This amount was in addition to the $71,326.45 that had previously been stipulated by the parties and deposited with the Court. See Dkt. No. 82 (Jury Verdict).

DISCUSSION

The Miller Act requires a general contractor performing a contract valued at over $100,000.00 on any federal public construction or work project to obtain a payment and performance bond for the protection of persons supplying labor and materials in carrying out work on the project. 40 U.S.C. § 3131(b); Dept. of Army v. Blue Fox, Inc., 525 U.S. 255, 257 (1999). Persons or entities who have furnished labor or material to a public construction project may sue to recover from the payment bond any amount owed to them. 40 U.S.C. § 3131(b)(1).

"The purpose of the Miller Act is `to protect persons supplying labor and material for the construction of federal buildings in lieu of the protections they might receive under state statutes with respect to the construction of non-federal buildings.'" GE Supply v. CG Enterprises, Inc., 212 F.3d 14, 17 (1st Cir. 2000) (quoting United States ex rel. Sherman v. Carter, 353 U.S. 210, 216 (1957)) (citing F.D. Rich Co. v. United States ex. rel. Indus. Lumber Co., 417 U.S. 116, 122 (1974)). "The Act is `highly remedial' and entitled to a `liberal construction.'" Id. (citing J.W. Bateson Co., Inc. v. United States ex rel. Bd. of Trustees of Nat'l Automatic Sprinkler Industry Pension Fund, 434 U.S. 586, 594 (1978)).

I.

The Court first turns to USIC's argument that it is entitled to judgment as a matter of law as to Plaintiff's Miller Act claim.
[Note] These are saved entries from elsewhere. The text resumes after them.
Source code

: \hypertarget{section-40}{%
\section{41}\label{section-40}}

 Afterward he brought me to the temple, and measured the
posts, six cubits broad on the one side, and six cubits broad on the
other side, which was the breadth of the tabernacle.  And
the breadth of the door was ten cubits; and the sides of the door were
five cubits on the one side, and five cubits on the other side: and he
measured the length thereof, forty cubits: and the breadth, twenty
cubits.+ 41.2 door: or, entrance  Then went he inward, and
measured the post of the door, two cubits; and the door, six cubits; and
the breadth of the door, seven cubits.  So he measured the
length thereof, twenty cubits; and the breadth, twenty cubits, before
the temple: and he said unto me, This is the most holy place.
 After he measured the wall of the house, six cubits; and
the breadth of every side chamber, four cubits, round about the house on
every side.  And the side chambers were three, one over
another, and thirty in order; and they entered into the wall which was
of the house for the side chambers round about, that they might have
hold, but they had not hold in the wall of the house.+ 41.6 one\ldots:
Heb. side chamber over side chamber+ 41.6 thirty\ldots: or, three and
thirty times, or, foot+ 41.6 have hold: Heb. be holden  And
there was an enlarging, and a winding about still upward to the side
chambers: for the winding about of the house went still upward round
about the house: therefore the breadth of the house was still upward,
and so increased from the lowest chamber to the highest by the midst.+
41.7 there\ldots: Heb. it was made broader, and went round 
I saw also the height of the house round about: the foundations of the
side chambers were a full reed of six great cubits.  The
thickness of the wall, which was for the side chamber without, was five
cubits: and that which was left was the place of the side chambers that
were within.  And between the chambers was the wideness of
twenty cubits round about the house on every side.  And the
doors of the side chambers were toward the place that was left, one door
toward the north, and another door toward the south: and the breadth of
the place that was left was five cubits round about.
Specifically, USIC argues that the evidence at trial was not sufficient to support the jury's finding that Andrews Marine had dredged or otherwise excavated at least 51,000 cubic yards of material from the Esperanza Peninsula. The Court rejects this argument. This case presents a typical situation of contradictory evidence. Defendant's witness Luis Rosada-Viana, president of LRV and an engineer, testified that according to the survey it consigned from Pedro Davila Colón, the total amount of material removed from the project was 42,842.50 cubic yards. Rosada-Viana further testified that of this amount only 32,827.46 cubic yards was attributable to the work of Andrews Marine because a subcontractor, Manuel Osorio, had excavated the difference.

Conversely, Plaintiff submitted testimony of Milton Andrews, president of Andrews Marine, stating that his company removed 51,000-52,000 cubic yards of material and that this figure was calculated through daily measuring of truck loads of material removed, measuring the depth of the bottom of the sea before dredging and after reaching a stipulated measurement, and by soundings. Plaintiff also submitted testimony by a rebuttal witness, Ramon Rosa-Avila, an engineer who had served as the quality control manager for LRV during the Esperanza Peninsula project. Rosa-Avila testified that he made calculations through surveys and measurements for every day of operation concerning dredging materials and that Andrews Marine had dredged a total of 52,688 cubic yards of material.

A party is not entitled to judgment as a matter of law simply because contradictory evidence was presented at trial. Rather, a court may grant judgment as a matter of law "`only if the facts and inferences point so strongly and overwhelmingly in favor of the movant that a reasonable jury could not have reached a verdict against that party.'" Santos v. Sunrise Med., Inc., 351 F.3d 587, 590 (1st Cir. 2003) (quoting Star Fin. Servs., Inc. v. AASTAR Mortgage Corp., 89 F.3d 5, 8 (1st Cir. 1996)). The Court finds that there was a legally sufficient evidentiary basis for a reasonable jury to conclude that Andrews Marine removed at least 51,000 cubic yards of material from the Esperanza Peninsula project. Accordingly, the Court is unable to conclude that the only reasonable result permitted by the evidence would be a verdict for USIC on the Miller Act claim. See PH Group Ltd., 985 F.2d at 653.

II.

USIC also argues that irrespective of the jury's verdict in favor of Plaintiff on the substantive Miller Act claim, as a matter of law USIC is entitled to recoupment for the $17,972.00 it expended to conduct surveys of the amount of material dredged or excavated from the project.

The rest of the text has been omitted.